In this post to Oscium’s blog, readers get a look at the insides of a simple cell phone. There are a number of subsystems that bring cell phone users the basic functionality attributed to almost every cell phone these days. These functions include a dynamic digital display, microphones and speakers, an audio output jack (for using phones as music players with headphones), digitization of voice and transceiver functions, and of course all the embedded systems and programming that ties everything together.
Goal: Operate The Cell Phone In “Spread Formation”
The motivation for dismantling this cell phone and adding the jumper wires shown in the included photos was to monitor nodes of interest in the phone’s signal path from voice to transmitting bits over the air. Nodes of interest would include some of the following:
- Digital I/O between the SIM card and the phone’s processor
- Signals between the Tx/Rx antenna and the processor and modulator sections
- Key points in the power regulation circuits during power up and power down
- Communication between the processor and tcodee memory or other pieces in the chip set.
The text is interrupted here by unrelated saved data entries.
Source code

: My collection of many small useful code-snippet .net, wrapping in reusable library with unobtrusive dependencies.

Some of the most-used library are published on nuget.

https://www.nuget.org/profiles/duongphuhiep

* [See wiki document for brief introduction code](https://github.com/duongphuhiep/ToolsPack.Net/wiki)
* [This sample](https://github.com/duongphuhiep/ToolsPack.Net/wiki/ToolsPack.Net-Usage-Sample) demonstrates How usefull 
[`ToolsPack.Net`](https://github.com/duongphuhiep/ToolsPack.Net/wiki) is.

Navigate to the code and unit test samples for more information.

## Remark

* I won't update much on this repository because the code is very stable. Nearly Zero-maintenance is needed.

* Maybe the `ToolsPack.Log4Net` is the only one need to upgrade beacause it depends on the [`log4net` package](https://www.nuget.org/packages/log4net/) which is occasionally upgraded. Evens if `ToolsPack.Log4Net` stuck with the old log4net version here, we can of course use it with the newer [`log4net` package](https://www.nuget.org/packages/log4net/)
Connecting Power And Ground
Great care was used in separating the many pieces of the phone and then adding jumper wires as needed to restore electrical connectivity between the removed battery and the phone’s PCB. Batteries tend to explode and out gas when heated above their operating temperature. Soldering to the terminals of a battery isn’t advisable because of the inherent risk of overheating the battery.
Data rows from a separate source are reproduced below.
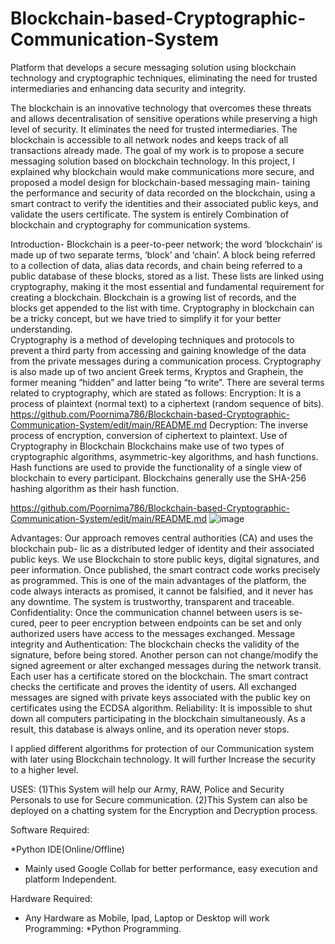 # Blockchain-based-Cryptographic-Communication-System
Platform that develops a secure messaging solution using blockchain technology and cryptographic techniques, eliminating the need for trusted intermediaries and enhancing data security and integrity.

The blockchain is an innovative technology that overcomes these threats and allows decentralisation of sensitive operations while preserving a high level of security. It eliminates the need for trusted intermediaries. The blockchain is accessible to all network nodes and keeps track of all transactions already made. The goal of my work is to propose a secure messaging solution based on blockchain technology. In this project, I explained why blockchain would make communications more secure, and proposed a model design for blockchain-based messaging main- taining the performance and security of data recorded on the blockchain, using a smart contract to verify the identities and their associated public keys, and validate the users certificate. The system is entirely Combination of blockchain and cryptography for communication systems.

Introduction-
Blockchain is a peer-to-peer network; the word ‘blockchain‘ is made up of two separate terms, ‘block’ and ‘chain’. A block being referred to a collection of data, alias data records, and chain being referred to a public database of these blocks, stored as a list. 
These lists are linked using cryptography, making it the most essential and fundamental requirement for creating a blockchain. Blockchain is a growing list of records, and the blocks get appended to the list with time. Cryptography in blockchain can be a tricky concept, but we have tried to simplify it for your better understanding.  
Cryptography is a method of developing techniques and protocols to prevent a third party from accessing and gaining knowledge of the data from the private messages during a communication process. Cryptography is also made up of two ancient Greek terms, Kryptos and Graphein, the former meaning “hidden” and latter being “to write”. There are several terms related to cryptography, which are stated as follows: 
Encryption: It is a process of plaintext (normal text) to a ciphertext (random sequence of bits). https://github.com/Poornima786/Blockchain-based-Cryptographic-Communication-System/edit/main/README.md
Decryption: The inverse process of encryption, conversion of ciphertext to plaintext.
Use of Cryptography in Blockchain
Blockchains make use of two types of cryptographic algorithms, asymmetric-key algorithms, and hash functions. Hash functions are used to provide the functionality of a single view of blockchain to every participant. Blockchains generally use the SHA-256 hashing algorithm as their hash function. 


https://github.com/Poornima786/Blockchain-based-Cryptographic-Communication-System/edit/main/README.md
![image](https://github.com/Poornima786/Blockchain-based-Cryptographic-Communication-System/assets/152088344/12d75f2e-fccc-486f-bddc-7a3b889be6f0)

Advantages: 
Our approach removes central authorities (CA) and uses the blockchain pub- lic as a distributed ledger of identity and their associated public keys. We use Blockchain to store public keys, digital signatures, and peer information.
Once published, the smart contract code works precisely as programmed. This is one of the main advantages of the platform, the code always interacts as promised, it cannot be falsified, and it never has any downtime. The system is trustworthy, transparent and traceable.
Confidentiality: Once the communication channel between users is se- cured, peer to peer encryption between endpoints can be set and only authorized users have access to the messages exchanged.
Message integrity and Authentication: The blockchain checks the validity of the signature, before being stored. Another person can not change/modify the signed agreement or alter exchanged messages during the network transit. Each user has a certificate stored on the blockchain. The smart contract checks the certificate and proves the identity of users. All exchanged messages are signed with private keys associated with the public key on certificates using the ECDSA algorithm.
Reliability: It is impossible to shut down all computers participating in the blockchain simultaneously. As a result, this database is always online, and its operation never stops.

I applied different algorithms for protection of our Communication system with later using Blockchain technology. It will further Increase the security to a higher level. 

USES: 
(1)This System will  help our Army, RAW, Police and Security Personals to use for Secure communication. 
(2)This System can also be deployed on a chatting system for the Encryption and Decryption process. 

Software Required:

*Python IDE(Online/Offline) 
* Mainly used Google Collab for better performance, easy execution and platform Independent.
  
Hardware Required: 

* Any Hardware as Mobile, Ipad, Laptop or Desktop will work
Programming: 
*Python Programming.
Another risk associated with hardwiring a battery to a load is the possibility of incorrectly wiring the connection and shorting out the battery. Batteries get very hot rather quickly when the positive and negative terminals are shorted together, and when the connections are made semi-permanent with solder, it’s just that much harder to break the connection in a hurry.
Understanding the associated risks explained previously, however, the power and ground connections were soldered to the battery and phone without incident. The phone powered up as expected. Kapton tape across the terminals of the battery and on the phone insulates the contacts and prevents inadvertent shorts.
Hacking An Interface With The SIM Card
First, what is a SIM Card and what exactly does it do?
“A subscriber identity module (SIM) is an integrated circuit that securely stores the international mobile subscriber identity (IMSI) and the related key used to identify and authenticate subscribers on mobile telephony devices (such as mobile phones and computers).
A SIM card contains its unique serial number (ICCID), international mobile subscriber identity (IMSI), security authentication and ciphering information, temporary information related to the local network, a list of the services the user has access to and two passwords: a personal identification number (PIN) for ordinary use and a personal unblocking code (PUK) for PIN unlocking.”
The figure below shows two SIM chips, each one with eight (8) contact points. Unfortunately, the pin assignments aren’t universal and while the two chips in the figure below are similar, the differences between them might make the difference between the SIM reader working or not if the wrong pin assignment is assumed.
The SIM card for this phone uses six (6) contacts. Fewer contacts might mean that the phone uses a simpler interface to the information on the SIM chip. Unfortunately, the SIM chip was damaged during the installation of the jumper wires. As shown in the figure below, the center pad on the left side of the chip is missing. “Lifting a pad” is a problem that occurs when the heat applied from the soldering iron is enough to soften the adhesive material holding the electrical contact, or the pad, to the substrate or circuit board. At first glance it seemed that the pad was a no connect point like those in the two example SIM chips. However, when the phone failed to acknowledge the SIM card after power up, it seemed more likely that the missing pad was in fact a critical element of the circuit.
A follow on exercise to this step would be to use iMSO-204 or iMSO-104 to monitor the signal present at the corresponding contact on the phone. Monitoring the signal at the phone might reveal the type of signal missing. Is it the CLK? Pad C3 in the two examples above is the clock for the SIM chip, so it’s likely that the phone didn’t recognize the SIM chip because the clock wasn’t getting to the chip.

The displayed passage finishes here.